Aim of the task
What is wanted is every line below from the one with "cell proteomics reveals" up to and including the one with "Protein structures were", retyped exactly, pictures excluded, nothing else.
======== Information supplied ========
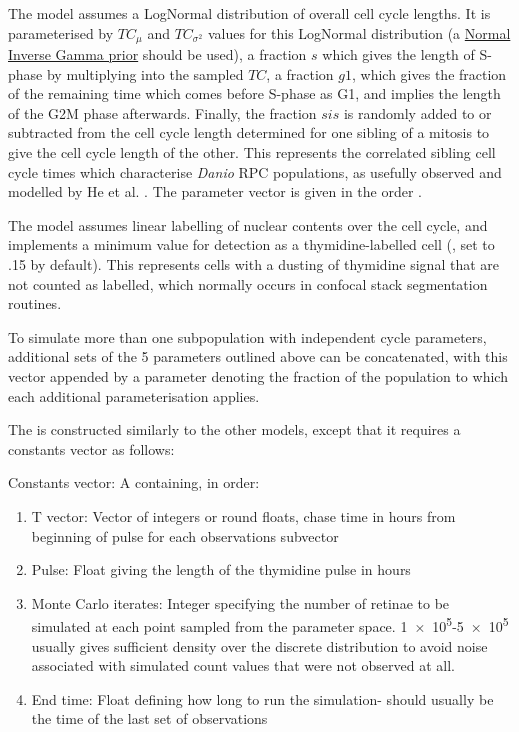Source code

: The model assumes a LogNormal distribution of overall cell cycle lengths. It is parameterised by $TC_{\mu}$ and $TC_{\sigma^{2}}$ values for this LogNormal distribution (a \hyperref[ssec:normalgamma]{Normal Inverse Gamma prior} should be used), a fraction $s$ which gives the length of S-phase by multiplying into the sampled $TC$, a fraction $g1$, which gives the fraction of the remaining time which comes before S-phase as G1, and implies the length of the G2\/M phase afterwards. Finally, the fraction $sis$ is randomly added to or subtracted from the cell cycle length determined for one sibling of a mitosis to give the cell cycle length of the other. This represents the correlated sibling cell cycle times which characterise \textit{Danio} RPC populations, as usefully observed and modelled by He et al. \cite{He2012}. The parameter vector is given in the order .

The model assumes linear labelling of nuclear contents over the cell cycle, and implements a minimum value for detection as a thymidine-labelled cell (, set to .15 by default). This represents cells with a dusting of thymidine signal that are not counted as labelled, which normally occurs in confocal stack segmentation routines.

To simulate more than one subpopulation with independent cycle parameters, additional sets of the 5 parameters outlined above can be concatenated, with this vector appended by a parameter denoting the fraction of the population to which each additional parameterisation applies.

The  is constructed similarly to the other models, except that it requires a constants vector as follows:

Constants vector: A  containing, in order:
\begin{enumerate}
    \item T vector: Vector of integers or round floats, chase time in hours from beginning of pulse for each observations subvector
    \item Pulse: Float giving the length of the thymidine pulse in hours
    \item Monte Carlo iterates: Integer specifying the number of retinae to be simulated at each point sampled from the parameter space. \num{1e5}-\num{5e5} usually gives sufficient density over the discrete distribution to avoid noise associated with simulated count values that were not observed at all.
    \item End time: Float defining how long to run the simulation- should usually be the time of the last set of observations
\end{enumerate}


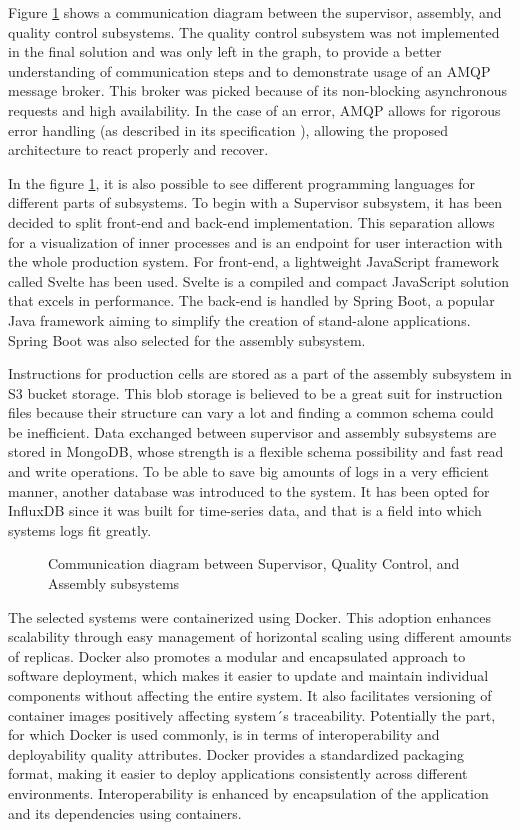 \documentclass[conference]{IEEEtran}
\begin{document}
Figure \ref{fig:communicationDiagram} shows a communication diagram between the supervisor, assembly, and quality control subsystems. The quality control subsystem was not implemented in the final solution and was only left in the graph, to provide a better understanding of communication steps and to demonstrate usage of an AMQP message broker. This broker was picked because of its non-blocking asynchronous requests and high availability. In the case of an error, AMQP allows for rigorous error handling (as described in its specification \cite{amqpDoc}), allowing the proposed architecture to react properly and recover.

In the figure \ref{fig:communicationDiagram}, it is also possible to see different programming languages for different parts of subsystems. To begin with a Supervisor subsystem, it has been decided to split front-end and back-end implementation. This separation allows for a visualization of inner processes and is an endpoint for user interaction with the whole production system. For front-end, a lightweight JavaScript framework called Svelte has been used. Svelte is a compiled and compact JavaScript solution that excels in performance. The back-end is handled by Spring Boot, a popular Java framework aiming to simplify the creation of stand-alone applications. Spring Boot was also selected for the assembly subsystem. 

Instructions for production cells are stored as a part of the assembly subsystem in S3 bucket storage. This blob storage is believed to be a great suit for instruction files because their structure can vary a lot and finding a common schema could be inefficient. Data exchanged between supervisor and assembly subsystems are stored in MongoDB, whose strength is a flexible schema possibility and fast read and write operations. To be able to save big amounts of logs in a very efficient manner, another database was introduced to the system. It has been opted for InfluxDB since it was built for time-series data, and that is a field into which systems logs fit greatly.

\begin{figure}
 \centering
 
 \caption{Communication diagram between Supervisor, Quality Control, and Assembly subsystems}
 \label{fig:communicationDiagram}
\end{figure}

The selected systems were containerized using Docker. This adoption enhances scalability through easy management of horizontal scaling using different amounts of replicas. Docker also promotes a modular and encapsulated approach to software deployment, which makes it easier to update and maintain individual components without affecting the entire system. It also facilitates versioning of container images positively affecting system´s traceability. Potentially the part, for which Docker is used commonly, is in terms of interoperability and deployability quality attributes. Docker provides a standardized packaging format, making it easier to deploy applications consistently across different environments. Interoperability is enhanced by encapsulation of the application and its dependencies using containers.
\end{document}

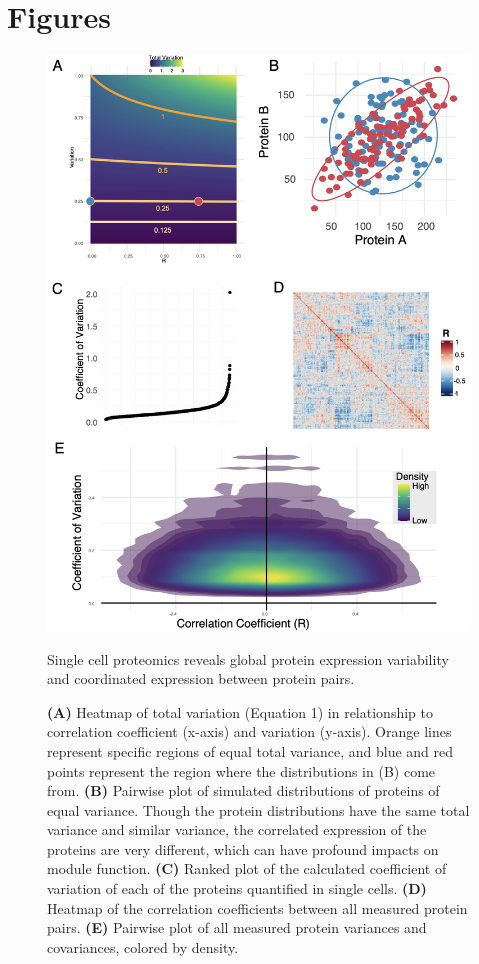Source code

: \section{Figures}

\begin{figure}[hbt!]
\centering
\includegraphics[width=12cm, keepaspectratio]{figs/paper2/fig1.png}
\caption{Single cell proteomics reveals global protein expression variability and coordinated expression between protein pairs.}
\caption*{\textbf{(A)} Heatmap of total variation (Equation 1) in relationship to correlation coefficient (x-axis) and variation (y-axis). Orange lines represent specific regions of equal total variance, and blue and red points represent the region where the distributions in (B) come from. \textbf{(B)} Pairwise plot of simulated distributions of proteins of equal variance. Though the protein distributions have the same total variance and similar variance, the correlated expression of the proteins are very different, which can have profound impacts on module function. \textbf{(C)} Ranked plot of the calculated coefficient of variation of each of the proteins quantified in single cells. \textbf{(D)} Heatmap of the correlation coefficients between all measured protein pairs. \textbf{(E)} Pairwise plot of all measured protein variances and covariances, colored by density.}
\label{fig:paper2_fig1}
\end{figure}

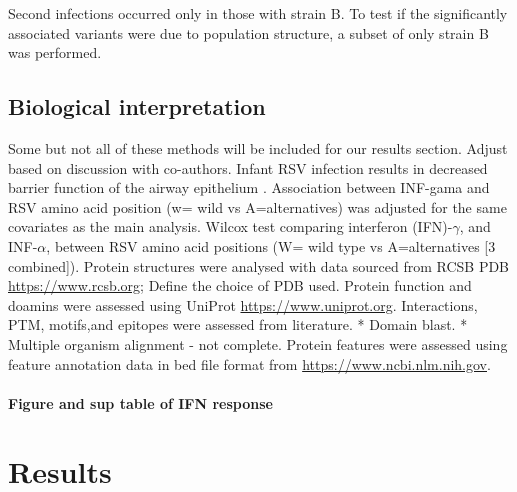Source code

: \documentclass{article}
\begin{document}
Second infections occurred only in those with strain B. 
To test if the significantly associated variants were due to population structure, 
a subset of only strain B was performed. 

\subsection{Biological interpretation}
Some but not all of these methods will be included for our results section. 
Adjust based on discussion with co-authors.
Infant RSV infection results in decreased barrier function of the airway epithelium
\cite{connelly2021metabolic}.
Association between INF-gama and RSV amino acid position (w= wild vs A=alternatives) was adjusted for the same covariates as the main analysis. Wilcox test comparing interferon (IFN)-$\gamma$, and INF-$\alpha$, between RSV amino acid positions (W= wild type vs A=alternatives [3 combined]).
Protein structures were analysed with data sourced from 
RCSB PDB \url{https://www.rcsb.org}; Define the choice of PDB used. 
Protein function and doamins were assessed using 
UniProt	\url{https://www.uniprot.org}.
Interactions, PTM, motifs,and epitopes were assessed from literature. 
* Domain blast. 
* Multiple organism alignment - not complete.
Protein features were assessed using feature annotation data in bed file format from 
\url{https://www.ncbi.nlm.nih.gov}.
\paragraph{Figure and sup table of IFN response}

\section{Results}
\end{document}
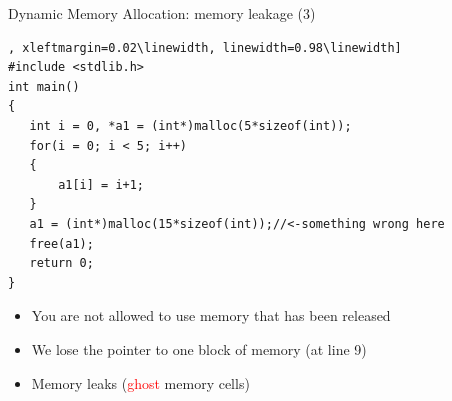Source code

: \begin{frame}[fragile]{Dynamic Memory Allocation: memory leakage (3)}

\begin{lstlisting}, xleftmargin=0.02\linewidth, linewidth=0.98\linewidth]
#include <stdlib.h>
int main()
{
   int i = 0, *a1 = (int*)malloc(5*sizeof(int));
   for(i = 0; i < 5; i++)
   {
       a1[i] = i+1;
   }
   a1 = (int*)malloc(15*sizeof(int));//<-something wrong here
   free(a1);
   return 0;
}
\end{lstlisting}

\vspace{-0.15in}
\begin{itemize}
	\item {You are not allowed to use memory that has been released}
	\item {We lose the pointer to one block of memory (at line 9)}
	\item {Memory leaks (\textcolor{red}{ghost} memory cells)}
\end{itemize}
\end{frame}


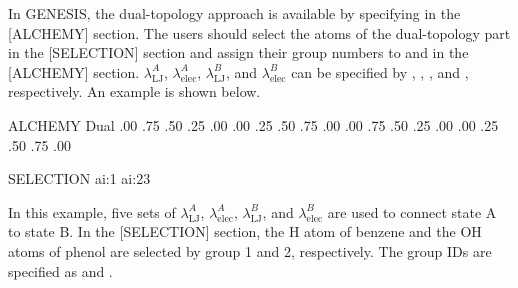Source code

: \documentclass[a4paper,11pt,oneside,english]{sphinxmanual}
\begin{document}
In GENESIS, the dual-topology approach is available by specifying  in the {[}ALCHEMY{]} section.
The users should select the atoms of the dual-topology part in the {[}SELECTION{]} section and assign their group numbers to  and  in the {[}ALCHEMY{]} section.
\(\lambda_{\text{LJ}}^{A}\), \(\lambda_{\text{elec}}^{A}\), \(\lambda_{\text{LJ}}^{B}\), and \(\lambda_{\text{elec}}^{B}\) can be specified by , , , and , respectively.
An example is shown below.

\begin{sphinxVerbatim}[commandchars=\\\{\}]
\PYG{o}{[}ALCHEMY\PYG{o}{]}
  Dual
           
           
       .00 .75 .50 .25 .00
       .00 .25 .50 .75 .00
       .00 .75 .50 .25 .00
       .00 .25 .50 .75 .00

\PYG{o}{[}SELECTION\PYG{o}{]}
        ai:1    
        ai:2\PYGZhy{}3  
\end{sphinxVerbatim}

In this example, five sets of \(\lambda_{\text{LJ}}^{A}\), \(\lambda_{\text{elec}}^{A}\), \(\lambda_{\text{LJ}}^{B}\), and \(\lambda_{\text{elec}}^{B}\) are used to connect state A to state B.
In the {[}SELECTION{]} section, the H atom of benzene and the OH atoms of phenol are selected by group 1 and 2, respectively.
The group IDs are specified as  and .
\end{document}
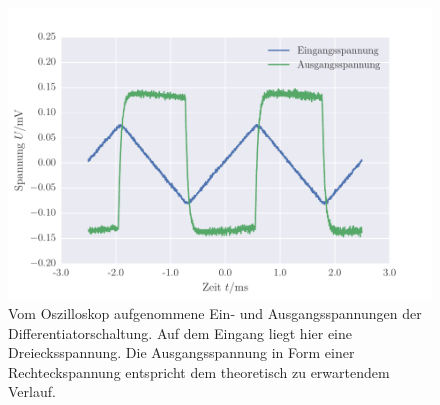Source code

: \FloatBarrier
\begin{figure}[!h]
\centering
\includegraphics[scale=0.75]{../Grafiken/Differentiator_Oszilloskop_Dreieck.pdf}
\caption{Vom Oszilloskop aufgenommene Ein- und Ausgangsspannungen der Differentiatorschaltung. Auf dem Eingang
	liegt hier eine Dreiecksspannung.  Die Ausgangsspannung in Form einer Rechteckspannung entspricht dem theoretisch
	zu erwartendem Verlauf.\label{fig:differentiator_oszilloskop_dreieck}}
\end{figure}
\FloatBarrier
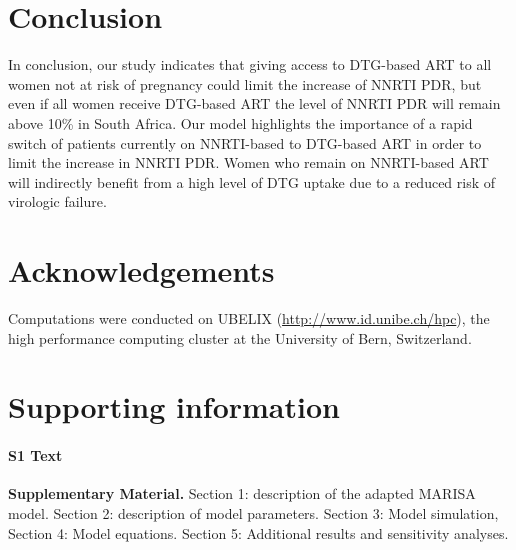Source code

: \documentclass[10pt,letterpaper]{article}
\begin{document}
\section*{Conclusion}
In conclusion, our study indicates that giving access to DTG-based ART to all women not at risk of pregnancy could limit the increase of NNRTI PDR, but even if all women receive DTG-based ART the level of NNRTI PDR will remain above 10\% in South Africa. Our model highlights the importance of a rapid switch of patients currently on NNRTI-based to DTG-based ART in order to limit the increase in NNRTI PDR. Women who remain on NNRTI-based ART will indirectly benefit from a high level of DTG uptake due to a reduced risk of virologic failure. 

\section*{Acknowledgements}
Computations were conducted on UBELIX (\url{http://www.id.unibe.ch/hpc}), the high performance computing cluster at the University of Bern, Switzerland.

\nolinenumbers




\section*{Supporting information}

\paragraph*{S1 Text}
\label{s1_file}
{\bf Supplementary Material.} Section 1: description of the adapted MARISA model. Section 2: description of model parameters. Section 3: Model simulation, Section 4: Model equations. Section 5: Additional results and sensitivity analyses.
\end{document}

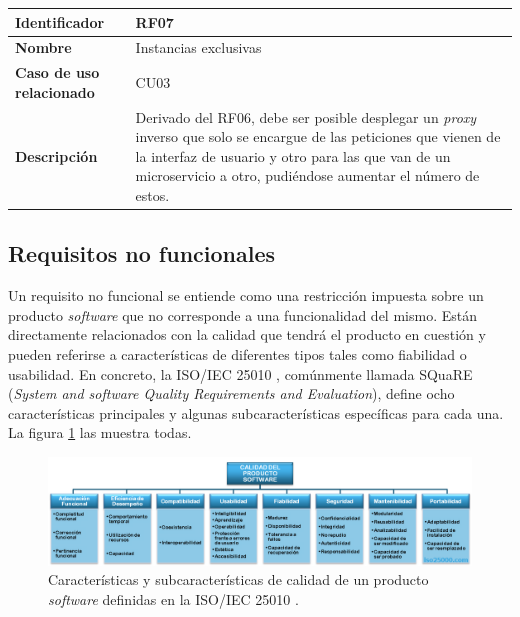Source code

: \documentclass[11pt,spanish,listoffigures]{tfgetsinf}
\begin{document}
\begin{center} \begin{tabular}{| l | p{9.5cm} |}
\hline
\textbf{Identificador} & RF07
\\ \hline
\textbf{Nombre} & Instancias exclusivas
\\ \hline
\textbf{Caso de uso relacionado} & CU03
\\ \hline
\textbf{Descripción} & Derivado del RF06, debe ser posible desplegar un \emph{proxy} inverso que solo se encargue de las peticiones que vienen de la interfaz de usuario y otro para las que van de un microservicio a otro, pudiéndose aumentar el número de estos.
\\ \hline \end{tabular} \end{center}


		\subsection{Requisitos no funcionales} \label{requisitosNoFuncionales}
		
Un requisito no funcional se entiende como una restricción impuesta sobre un producto \emph{software} que no corresponde a una funcionalidad del mismo. Están directamente relacionados con la calidad que tendrá el producto en cuestión y pueden referirse a características de diferentes tipos tales como fiabilidad o usabilidad. En concreto, la ISO/IEC 25010 \cite{ISO25010}, comúnmente llamada SQuaRE (\emph{System and software Quality Requirements and Evaluation}), define ocho características principales y algunas subcaracterísticas específicas para cada una. La figura \ref{iso25010} las muestra todas.

\begin{figure}[ht]
\centering
\includegraphics[width=1\textwidth]{imagenes/iso25010}
\caption[Características y subcaracterísticas de calidad de un producto \emph{software} definidas en la ISO/IEC 25010.]{Características y subcaracterísticas de calidad de un producto \emph{software} definidas en la ISO/IEC 25010 \cite{ISO25010}.}
	\label{iso25010}
\end{figure}
\end{document}
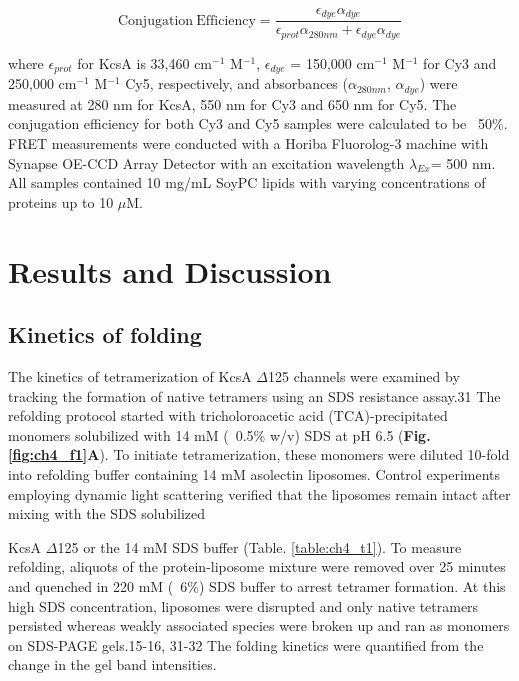 \begin{equation}
	\mathrm{Conjugation\ Efficiency} = \frac{\epsilon_{dye}\alpha_{dye}}{\epsilon_{prot}\alpha_{280nm}+\epsilon_{dye}\alpha_{dye}}
\end{equation}

where $\epsilon_{prot}$ for KcsA is 33,460 cm$^{-1}$ M$^{-1}$, $\epsilon_{dye}$ = 150,000 cm$^{-1}$ M$^{-1}$ for Cy3 and 250,000 cm$^{-1}$ M$^{-1}$ Cy5, respectively, and absorbances ($\alpha_{280nm}$, $\alpha_{dye}$) were measured at 280 nm for KcsA, 550 nm for Cy3 and 650 nm for Cy5. The conjugation efficiency for both Cy3 and Cy5 samples were calculated to be ~50\%. FRET measurements were conducted with a Horiba Fluorolog-3 machine with Synapse OE-CCD Array Detector with an excitation wavelength $\lambda_{Ex}$= 500 nm. All samples contained 10 mg/mL SoyPC lipids with varying concentrations of proteins up to 10 $\mu$M.

\section{Results and Discussion}

\subsection{Kinetics of folding}

The kinetics of tetramerization of KcsA $\Delta$125 channels were examined by tracking the formation of native tetramers using an SDS resistance assay.31 The refolding protocol started with tricholoroacetic acid (TCA)-precipitated monomers solubilized with 14 mM (~0.5\% w/v) SDS at pH 6.5 (\textbf{Fig. \ref{fig:ch4_f1}A}). To initiate tetramerization, these monomers were diluted 10-fold into refolding buffer containing 14 mM asolectin liposomes. Control experiments employing dynamic light scattering verified that the liposomes remain intact after mixing with the SDS solubilized

KcsA $\Delta$125 or the 14 mM SDS buffer (Table. \ref{table:ch4_t1}). To measure refolding, aliquots of the protein-liposome mixture were removed over 25 minutes and quenched in 220 mM (~6\%) SDS buffer to arrest tetramer formation. At this high SDS concentration, liposomes were disrupted and only native tetramers persisted whereas weakly associated species were broken up and ran as monomers on SDS-PAGE gels.15-16, 31-32 The folding kinetics were quantified from the change in the gel band intensities.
========
Answer to this exercise
\caption{Single cell proteomics reveals global protein expression variability and coordinated expression between protein pairs.}
\caption*{\textbf{(A)} Heatmap of total variation (Equation 1) in relationship to correlation coefficient (x-axis) and variation (y-axis). Orange lines represent specific regions of equal total variance, and blue and red points represent the region where the distributions in (B) come from. \textbf{(B)} Pairwise plot of simulated distributions of proteins of equal variance. Though the protein distributions have the same total variance and similar variance, the correlated expression of the proteins are very different, which can have profound impacts on module function. \textbf{(C)} Ranked plot of the calculated coefficient of variation of each of the proteins quantified in single cells. \textbf{(D)} Heatmap of the correlation coefficients between all measured protein pairs. \textbf{(E)} Pairwise plot of all measured protein variances and covariances, colored by density.}
\label{fig:paper2_fig1}
\end{figure}

Source code

: \documentclass{article}
\begin{document}
Second infections occurred only in those with strain B. 
To test if the significantly associated variants were due to population structure, 
a subset of only strain B was performed. 

\subsection{Biological interpretation}
Some but not all of these methods will be included for our results section. 
Adjust based on discussion with co-authors.
Infant RSV infection results in decreased barrier function of the airway epithelium
\cite{connelly2021metabolic}.
Association between INF-gama and RSV amino acid position (w= wild vs A=alternatives) was adjusted for the same covariates as the main analysis. Wilcox test comparing interferon (IFN)-$\gamma$, and INF-$\alpha$, between RSV amino acid positions (W= wild type vs A=alternatives [3 combined]).
Protein structures were analysed with data sourced from 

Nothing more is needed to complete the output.